Roger Federer is one victory away from filling the last space in his creaking trophy cabinet after beating Argentine Juan Martin del Potro in a four hour 26 minute epic to reach the Olympic men's singles final at Wimbledon on Friday.
The 30-year-old Swiss, who added a 17th Grand Slam title to his collection last month on the same Centre Court, survived a record-breaking scrap to win 3-6, 7-6, 19-17 in the longest men's three-set match played in the professional era.
The third set alone took an astonishing 163 minutes with Federer, who served for the match at 10-9 but was broken to love, claiming victory when his exhausted opponent fired an attempted backhand pass into the net.
Federer won doubles gold in Beijing four years ago with Stanislas Wawrinka but had never previously reached an Olympics singles final.
He will face Britain's Andy Murray, whom he beat to win a seventh Wimbledon singles title, on Sunday.
Andy Murray rode the wave of British euphoria to reach the men's singles final with victory over Novak Djokovic of Serbia.
The Scot, roared on by a vociferous Centre Court crowd, won 7-5, 7-5 to set up a repeat of last month's Wimbledon final against Swiss maestro Roger Federer.
"It was a big match obviously.

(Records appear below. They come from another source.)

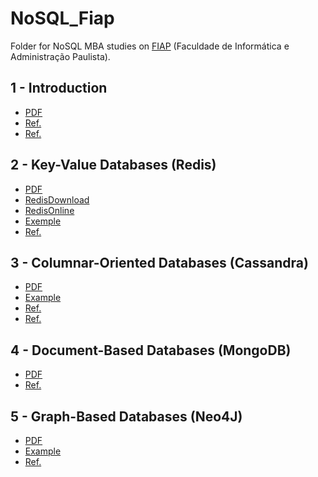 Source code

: # NoSQL_Fiap
Folder for NoSQL MBA studies on [FIAP](https://www.googleadservices.com/pagead/aclk?sa=L&ai=DChcSEwiA5ImElNn4AhX1RUgAHfXFDH4YABAAGgJjZQ&ae=2&ohost=www.google.com&cid=CAASJeRo-hpJyI09zbY6wuyJKr5BSyJH0W2SF9QkDxpMXMrwRNJBZ_Q&sig=AOD64_01bx1ajP9jO2R_5zbc1zzD1aWA2w&q&adurl&ved=2ahUKEwixq4SElNn4AhX9BbkGHRrMC6cQ0Qx6BAgCEAE&nis=8&dct=1) (Faculdade de Informática e Administração Paulista).

## 1 - Introduction
- [PDF](https://github.com/Darklabel91/NoSQL_Fiap/blob/main/Intro/MBA%20ASO%20%20-%20Cap%201%20-%20Conceitos%20e%20discussões%20sobre%20NOSQL_RevFinal_20201112_1633.pdf.pdf)
- [Ref.](https://github.com/Darklabel91/NoSQL_Fiap/blob/main/References/1.1.png)
- [Ref.](https://github.com/Darklabel91/NoSQL_Fiap/blob/main/References/1.2.png)

## 2 - Key-Value Databases (Redis)
- [PDF](https://github.com/Darklabel91/NoSQL_Fiap/blob/main/Key-Value%20Databases/MBA%20ASO%20%20-%20Cap%202%20-%20Key-value%20Databases%20(ReDis)_RevFinal.pdf)
- [RedisDownload](https://redis.io/download/)
- [RedisOnline](https://try.redis.io)
- [Exemple](https://github.com/Darklabel91/NoSQL_Fiap/blob/main/Key-Value%20Databases/Redis.md)
- [Ref.](https://github.com/Darklabel91/NoSQL_Fiap/blob/main/References/2.png)

## 3 - Columnar-Oriented Databases (Cassandra)
- [PDF](https://github.com/Darklabel91/NoSQL_Fiap/blob/main/Columnar-Oriented%20Databases/MBA%20ASO%20%20-%20Cap%203%20-%20Columnar%20-%20Oriented%20Databases%20(Cassandra)_RevFinal.pdf)
- [Example](https://github.com/Darklabel91/NoSQL_Fiap/blob/main/Columnar-Oriented%20Databases/casandra.md)
- [Ref.](https://github.com/Darklabel91/NoSQL_Fiap/blob/main/References/3.1.png)
- [Ref.](https://github.com/Darklabel91/NoSQL_Fiap/blob/main/References/3.2.png)

## 4 - Document-Based Databases (MongoDB)
- [PDF](https://github.com/Darklabel91/NoSQL_Fiap/blob/main/Document-Oriented%20Databases/MBA%20ASO%20%20-%20Cap%204%20-%20Document-Based%20Databases%20(MongoDB)_RevFinal_20201112_1633%20(1).pdf)
- [Ref.](https://github.com/Darklabel91/NoSQL_Fiap/blob/main/References/4.png)

## 5 - Graph-Based Databases (Neo4J)
- [PDF](https://github.com/Darklabel91/NoSQL_Fiap/blob/main/Graph-Oriented%20Databases/MBA%20ASO%20%20-%20Cap%205%20-%20Graph-Based%20Databases%20(Neo4j)_RevFinal.pdf)
- [Example](https://github.com/Darklabel91/NoSQL_Fiap/blob/main/Graph-Oriented%20Databases/Neo4j.md)
- [Ref.](https://github.com/Darklabel91/NoSQL_Fiap/blob/main/References/5.png)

Very tough from start to finish. Juan Martin did so well to hang in there," Federer, still looking fresh despite his exertions, said.

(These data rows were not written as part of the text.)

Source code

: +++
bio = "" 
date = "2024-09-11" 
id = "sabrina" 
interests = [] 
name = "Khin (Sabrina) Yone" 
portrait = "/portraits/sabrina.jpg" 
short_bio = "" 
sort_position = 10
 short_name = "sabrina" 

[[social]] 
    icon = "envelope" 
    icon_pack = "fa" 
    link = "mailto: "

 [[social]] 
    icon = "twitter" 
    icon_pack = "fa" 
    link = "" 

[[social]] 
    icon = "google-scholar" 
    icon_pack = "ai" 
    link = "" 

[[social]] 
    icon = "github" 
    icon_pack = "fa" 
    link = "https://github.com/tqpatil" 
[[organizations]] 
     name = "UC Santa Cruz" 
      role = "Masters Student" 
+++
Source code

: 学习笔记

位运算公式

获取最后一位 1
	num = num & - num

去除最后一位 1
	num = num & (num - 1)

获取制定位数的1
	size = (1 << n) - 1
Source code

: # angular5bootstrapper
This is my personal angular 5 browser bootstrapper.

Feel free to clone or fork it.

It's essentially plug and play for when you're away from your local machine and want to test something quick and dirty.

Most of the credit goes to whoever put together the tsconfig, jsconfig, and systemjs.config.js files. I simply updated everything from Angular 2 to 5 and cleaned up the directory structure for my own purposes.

"I got lucky in the second set to get back and then in the third it was so tough. I don't think I have ever played as long a set in a best of three-set match.
"Obviously I feel bad and horrible for Juan Martin but he can be very proud. I had a sense though that it was something special and it was cool to be part of a match like that."
Del Potro, who was due back on court for a mixed doubles quarter-final with Gisela Dulko later, looked shattered as he talked to reporters after the match.
"It is tough to speak now, I feel sad, but Roger made a fantastic match, he is a good winner," Del Potro said.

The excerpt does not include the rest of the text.